— Description of the task —
Although the records include pictures, print only the rest, exactly as written.

Data excerpts:
____
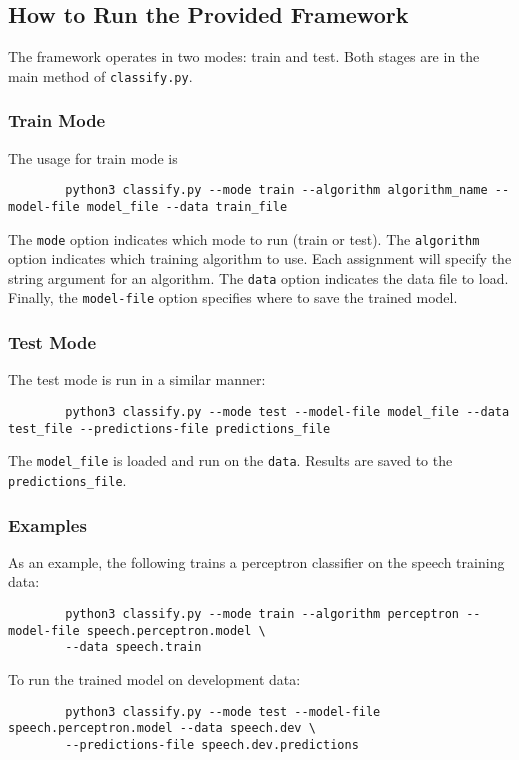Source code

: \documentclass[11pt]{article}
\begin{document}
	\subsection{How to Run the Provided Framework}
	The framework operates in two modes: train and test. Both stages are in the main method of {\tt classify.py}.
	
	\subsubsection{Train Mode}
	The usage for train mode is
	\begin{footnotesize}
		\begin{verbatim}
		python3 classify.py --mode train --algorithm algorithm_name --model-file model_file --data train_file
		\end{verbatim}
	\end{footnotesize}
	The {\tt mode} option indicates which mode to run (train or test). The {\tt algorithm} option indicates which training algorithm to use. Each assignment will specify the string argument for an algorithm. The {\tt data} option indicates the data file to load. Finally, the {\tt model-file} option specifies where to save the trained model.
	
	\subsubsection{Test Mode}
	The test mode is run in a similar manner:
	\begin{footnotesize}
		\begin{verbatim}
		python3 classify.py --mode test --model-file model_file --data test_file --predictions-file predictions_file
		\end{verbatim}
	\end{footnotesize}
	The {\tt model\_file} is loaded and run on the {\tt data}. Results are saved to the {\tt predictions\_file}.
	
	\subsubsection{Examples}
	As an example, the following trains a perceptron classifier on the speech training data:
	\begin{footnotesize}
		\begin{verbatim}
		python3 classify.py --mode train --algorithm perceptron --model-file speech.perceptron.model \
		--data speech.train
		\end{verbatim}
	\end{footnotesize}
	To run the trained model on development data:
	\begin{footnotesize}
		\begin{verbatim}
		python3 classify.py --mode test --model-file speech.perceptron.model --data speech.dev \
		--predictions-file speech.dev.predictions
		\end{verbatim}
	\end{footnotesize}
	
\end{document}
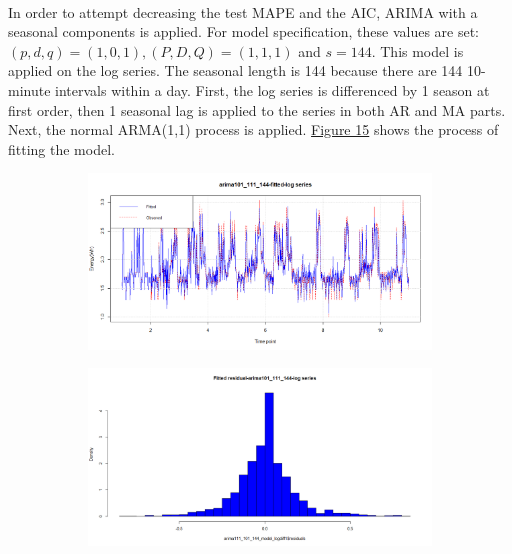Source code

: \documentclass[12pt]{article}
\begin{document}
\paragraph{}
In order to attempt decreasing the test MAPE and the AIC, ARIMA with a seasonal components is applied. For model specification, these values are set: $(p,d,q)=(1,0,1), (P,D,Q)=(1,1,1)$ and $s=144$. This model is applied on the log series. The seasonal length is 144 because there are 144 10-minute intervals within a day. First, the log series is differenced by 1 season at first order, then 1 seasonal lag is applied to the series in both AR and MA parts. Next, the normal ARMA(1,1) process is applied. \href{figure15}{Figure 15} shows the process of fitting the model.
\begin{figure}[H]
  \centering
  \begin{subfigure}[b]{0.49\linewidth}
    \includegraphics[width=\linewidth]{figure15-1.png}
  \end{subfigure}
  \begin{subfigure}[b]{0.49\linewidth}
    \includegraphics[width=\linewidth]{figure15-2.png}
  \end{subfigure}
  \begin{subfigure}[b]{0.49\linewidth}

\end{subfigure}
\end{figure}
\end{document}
____
— Written solution —
Source code

: \documentclass[11pt]{article}
\begin{document}
	\subsection{How to Run the Provided Framework}
	The framework operates in two modes: train and test. Both stages are in the main method of {\tt classify.py}.
	
	\subsubsection{Train Mode}
	The usage for train mode is
	\begin{footnotesize}
		\begin{verbatim}
		python3 classify.py --mode train --algorithm algorithm_name --model-file model_file --data train_file
		\end{verbatim}
	\end{footnotesize}
	The {\tt mode} option indicates which mode to run (train or test). The {\tt algorithm} option indicates which training algorithm to use. Each assignment will specify the string argument for an algorithm. The {\tt data} option indicates the data file to load. Finally, the {\tt model-file} option specifies where to save the trained model.
	
	\subsubsection{Test Mode}
	The test mode is run in a similar manner:
	\begin{footnotesize}
		\begin{verbatim}
		python3 classify.py --mode test --model-file model_file --data test_file --predictions-file predictions_file
		\end{verbatim}
	\end{footnotesize}
	The {\tt model\_file} is loaded and run on the {\tt data}. Results are saved to the {\tt predictions\_file}.
	
	\subsubsection{Examples}
	As an example, the following trains a perceptron classifier on the speech training data:
	\begin{footnotesize}
		\begin{verbatim}
		python3 classify.py --mode train --algorithm perceptron --model-file speech.perceptron.model \
		--data speech.train
		\end{verbatim}
	\end{footnotesize}
	To run the trained model on development data:
	\begin{footnotesize}
		\begin{verbatim}
		python3 classify.py --mode test --model-file speech.perceptron.model --data speech.dev \
		--predictions-file speech.dev.predictions
		\end{verbatim}
	\end{footnotesize}
	
\end{document}
Source code

: \documentclass[12pt]{article}
\begin{document}
\paragraph{}
In order to attempt decreasing the test MAPE and the AIC, ARIMA with a seasonal components is applied. For model specification, these values are set: $(p,d,q)=(1,0,1), (P,D,Q)=(1,1,1)$ and $s=144$. This model is applied on the log series. The seasonal length is 144 because there are 144 10-minute intervals within a day. First, the log series is differenced by 1 season at first order, then 1 seasonal lag is applied to the series in both AR and MA parts. Next, the normal ARMA(1,1) process is applied. \href{figure15}{Figure 15} shows the process of fitting the model.
\begin{figure}[H]
  \centering
  \begin{subfigure}[b]{0.49\linewidth}
    \includegraphics[width=\linewidth]{figure15-1.png}
  \end{subfigure}
  \begin{subfigure}[b]{0.49\linewidth}
    \includegraphics[width=\linewidth]{figure15-2.png}
  \end{subfigure}
  \begin{subfigure}[b]{0.49\linewidth}

\end{subfigure}
\end{figure}
\end{document}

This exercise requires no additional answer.